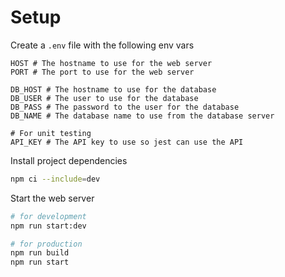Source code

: # Setup

 Create a `.env` file with the following env vars
```
HOST # The hostname to use for the web server
PORT # The port to use for the web server

DB_HOST # The hostname to use for the database
DB_USER # The user to use for the database
DB_PASS # The password to the user for the database
DB_NAME # The database name to use from the database server

# For unit testing
API_KEY # The API key to use so jest can use the API
```

Install project dependencies
```bash
npm ci --include=dev
```

Start the web server
```bash
# for development
npm run start:dev 

# for production
npm run build
npm run start
```
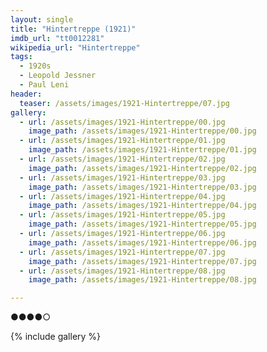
 ```yaml
---
layout: single
title: "Hintertreppe (1921)"
imdb_url: "tt0012281"
wikipedia_url: "Hintertreppe"
tags:
  - 1920s 
  - Leopold Jessner
  - Paul Leni
header:
  teaser: /assets/images/1921-Hintertreppe/07.jpg
gallery:
  - url: /assets/images/1921-Hintertreppe/00.jpg
    image_path: /assets/images/1921-Hintertreppe/00.jpg  
  - url: /assets/images/1921-Hintertreppe/01.jpg
    image_path: /assets/images/1921-Hintertreppe/01.jpg
  - url: /assets/images/1921-Hintertreppe/02.jpg
    image_path: /assets/images/1921-Hintertreppe/02.jpg
  - url: /assets/images/1921-Hintertreppe/03.jpg
    image_path: /assets/images/1921-Hintertreppe/03.jpg
  - url: /assets/images/1921-Hintertreppe/04.jpg
    image_path: /assets/images/1921-Hintertreppe/04.jpg
  - url: /assets/images/1921-Hintertreppe/05.jpg
    image_path: /assets/images/1921-Hintertreppe/05.jpg
  - url: /assets/images/1921-Hintertreppe/06.jpg
    image_path: /assets/images/1921-Hintertreppe/06.jpg
  - url: /assets/images/1921-Hintertreppe/07.jpg
    image_path: /assets/images/1921-Hintertreppe/07.jpg
  - url: /assets/images/1921-Hintertreppe/08.jpg
    image_path: /assets/images/1921-Hintertreppe/08.jpg

---
```

●●●●○

{% include gallery %}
+ + + +
- Work to complete
Output each record precisely as it appears, and drop every picture.

- Written reply
Source code

: # Setup

 Create a `.env` file with the following env vars
```
HOST # The hostname to use for the web server
PORT # The port to use for the web server

DB_HOST # The hostname to use for the database
DB_USER # The user to use for the database
DB_PASS # The password to the user for the database
DB_NAME # The database name to use from the database server

# For unit testing
API_KEY # The API key to use so jest can use the API
```

Install project dependencies
```bash
npm ci --include=dev
```

Start the web server
```bash
# for development
npm run start:dev 

# for production
npm run build
npm run start
```
 ```yaml
---
layout: single
title: "Hintertreppe (1921)"
imdb_url: "tt0012281"
wikipedia_url: "Hintertreppe"
tags:
  - 1920s 
  - Leopold Jessner
  - Paul Leni
header:
  teaser: /assets/images/1921-Hintertreppe/07.jpg
gallery:
  - url: /assets/images/1921-Hintertreppe/00.jpg
    image_path: /assets/images/1921-Hintertreppe/00.jpg  
  - url: /assets/images/1921-Hintertreppe/01.jpg
    image_path: /assets/images/1921-Hintertreppe/01.jpg
  - url: /assets/images/1921-Hintertreppe/02.jpg
    image_path: /assets/images/1921-Hintertreppe/02.jpg
  - url: /assets/images/1921-Hintertreppe/03.jpg
    image_path: /assets/images/1921-Hintertreppe/03.jpg
  - url: /assets/images/1921-Hintertreppe/04.jpg
    image_path: /assets/images/1921-Hintertreppe/04.jpg
  - url: /assets/images/1921-Hintertreppe/05.jpg
    image_path: /assets/images/1921-Hintertreppe/05.jpg
  - url: /assets/images/1921-Hintertreppe/06.jpg
    image_path: /assets/images/1921-Hintertreppe/06.jpg
  - url: /assets/images/1921-Hintertreppe/07.jpg
    image_path: /assets/images/1921-Hintertreppe/07.jpg
  - url: /assets/images/1921-Hintertreppe/08.jpg
    image_path: /assets/images/1921-Hintertreppe/08.jpg

---
```

●●●●○

{% include gallery %}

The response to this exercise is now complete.